Families of shooting victims sue sellers of ‘ghost guns’

Families of those killed and wounded in a rural California shooting rampage three years ago are suing manufacturers and sellers of “ghost gun” kits that provide easy-to-assemble firearm parts that make it difficult to track or regulate owners.

A pair of wrongful death lawsuits filed last month in separate state courts accuse 13 defendants of negligence, public nuisance and violation of business codes. The cases were brought by Brady United, the national nonprofit that advocates against gun violence, which said Monday that the suits are the first of their kind in the nation.

Ghost guns, which are cobbled together with various parts often purchased separately, have long been popular among hobbyists and firearms enthusiasts. The weapons that contain no registration numbers that could be used to trace them and require no background checks increasingly have shown up at crime scenes, gun control advocates say.

“There is an ample and thriving gun market in this country in which law abiding citizens can get guns thru proper channels. This is an industry that appears aimed at supplying people who can’t legally have guns,” Brady’s chief counsel Jonathan Lowy said Monday.

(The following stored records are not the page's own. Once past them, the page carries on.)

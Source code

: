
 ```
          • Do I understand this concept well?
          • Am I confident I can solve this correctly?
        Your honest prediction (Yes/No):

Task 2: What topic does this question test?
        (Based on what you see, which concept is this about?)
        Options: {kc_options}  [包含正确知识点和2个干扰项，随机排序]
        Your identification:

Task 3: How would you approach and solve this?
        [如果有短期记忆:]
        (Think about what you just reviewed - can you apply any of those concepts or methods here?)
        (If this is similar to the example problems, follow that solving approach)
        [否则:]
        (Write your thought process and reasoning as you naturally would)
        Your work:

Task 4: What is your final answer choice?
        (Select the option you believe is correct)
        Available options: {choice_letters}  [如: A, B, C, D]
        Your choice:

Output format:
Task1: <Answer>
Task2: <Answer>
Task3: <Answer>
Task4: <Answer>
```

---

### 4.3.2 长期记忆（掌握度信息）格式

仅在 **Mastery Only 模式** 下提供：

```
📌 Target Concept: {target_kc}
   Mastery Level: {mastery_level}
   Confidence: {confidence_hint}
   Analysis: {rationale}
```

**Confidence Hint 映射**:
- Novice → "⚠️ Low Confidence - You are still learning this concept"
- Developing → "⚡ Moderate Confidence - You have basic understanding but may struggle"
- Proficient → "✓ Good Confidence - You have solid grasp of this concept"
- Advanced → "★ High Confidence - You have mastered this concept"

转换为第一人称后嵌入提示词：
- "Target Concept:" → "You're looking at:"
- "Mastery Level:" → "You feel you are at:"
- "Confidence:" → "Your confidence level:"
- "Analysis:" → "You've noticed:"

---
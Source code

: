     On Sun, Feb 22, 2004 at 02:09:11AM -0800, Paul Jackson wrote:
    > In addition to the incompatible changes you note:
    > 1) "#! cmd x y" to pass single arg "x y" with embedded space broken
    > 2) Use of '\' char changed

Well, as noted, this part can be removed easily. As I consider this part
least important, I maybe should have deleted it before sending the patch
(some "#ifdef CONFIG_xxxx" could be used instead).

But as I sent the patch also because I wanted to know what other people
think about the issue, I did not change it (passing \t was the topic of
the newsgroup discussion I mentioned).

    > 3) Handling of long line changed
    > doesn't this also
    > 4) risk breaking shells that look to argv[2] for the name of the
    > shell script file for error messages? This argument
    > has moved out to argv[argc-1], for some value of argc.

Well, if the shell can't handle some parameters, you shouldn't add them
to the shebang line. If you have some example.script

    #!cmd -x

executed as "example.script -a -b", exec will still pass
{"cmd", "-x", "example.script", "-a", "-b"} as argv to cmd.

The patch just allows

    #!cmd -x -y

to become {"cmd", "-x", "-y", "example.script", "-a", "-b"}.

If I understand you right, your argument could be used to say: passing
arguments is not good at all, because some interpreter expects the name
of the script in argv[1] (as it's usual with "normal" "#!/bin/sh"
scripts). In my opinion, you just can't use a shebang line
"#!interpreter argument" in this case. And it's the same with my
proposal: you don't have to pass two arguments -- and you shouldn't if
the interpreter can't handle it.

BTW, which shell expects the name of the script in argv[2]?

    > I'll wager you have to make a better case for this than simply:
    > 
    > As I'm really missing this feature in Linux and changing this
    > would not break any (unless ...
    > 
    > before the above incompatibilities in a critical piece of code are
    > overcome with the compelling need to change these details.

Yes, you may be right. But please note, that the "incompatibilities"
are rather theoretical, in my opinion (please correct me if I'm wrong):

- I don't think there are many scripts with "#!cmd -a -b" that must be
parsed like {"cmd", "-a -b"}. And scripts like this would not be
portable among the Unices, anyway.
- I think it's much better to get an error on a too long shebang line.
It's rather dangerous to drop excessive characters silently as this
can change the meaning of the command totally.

Cody Wilson, the director of Ghost Gunner Inc., one of the defendants, called the suits “low effort attempts to confuse the public and frustrate the lawful purpose of making your own firearms in California.” The other 12 defendants, most of them online retailers, didn’t immediately respond to requests for comment.

The plaintiffs include the families of Michelle McFayden, Diana Steele, Daniel Le, and Joseph McHugh, who died in the November 2017 shooting, and Francisco Cardenas, who suffered serious injuries.

Investigators say the shooter, Kevin Neal, manufactured an unregistered rifle used in the rampage with ghost gun parts despite being ordered by a judge to surrender all his weapons as part of a restraining order.

Neal, 44, killed his wife and four others before he died by suicide while being chased by deputies in Northern California’s Tehama County. Neal targeted an elementary school while randomly shooting at homes and motorists in a sprawling rural subdivision about 130 miles (209 kilometers) north of Sacramento.

“Defendants knew when they entered this business that they would foreseeably be supplying criminals, killers, and others whose possession of firearms pose an unacceptably high threat of injury or death to others,” the California court filings say. Their marketing materials “intentionally targeted prohibited persons and other dangerous individuals like Neal. Such tactics and practices were unfair, immoral, unethical, oppressive, and unscrupulous.”

The cases were filed in Superior Court of Orange County and San Bernardino County. It’s possible the two lawsuits could be consolidated into a single trial, Lowy said.

The court filings ask for unspecified compensatory and punitive damages.

“Companies who evade state and federal gun safety laws in order to market gun kits to people who cannot lawfully buy or possess guns in California should face liability for their negligence,” said Brady United co-counsel Amy Van Zant.

The U.S. Bureau of Alcohol, Tobacco, Firearms and Explosives doesn’t consider the do-it-yourself kits to be firearms, so buyers don’t have to undergo the usual background checks and in most states the guns are not required to have serial numbers.

In September California Attorney General Xavier Becerra filed a lawsuit asking a federal judge to order ATF to change its policy, arguing that it violates the common definition of a firearm under federal law.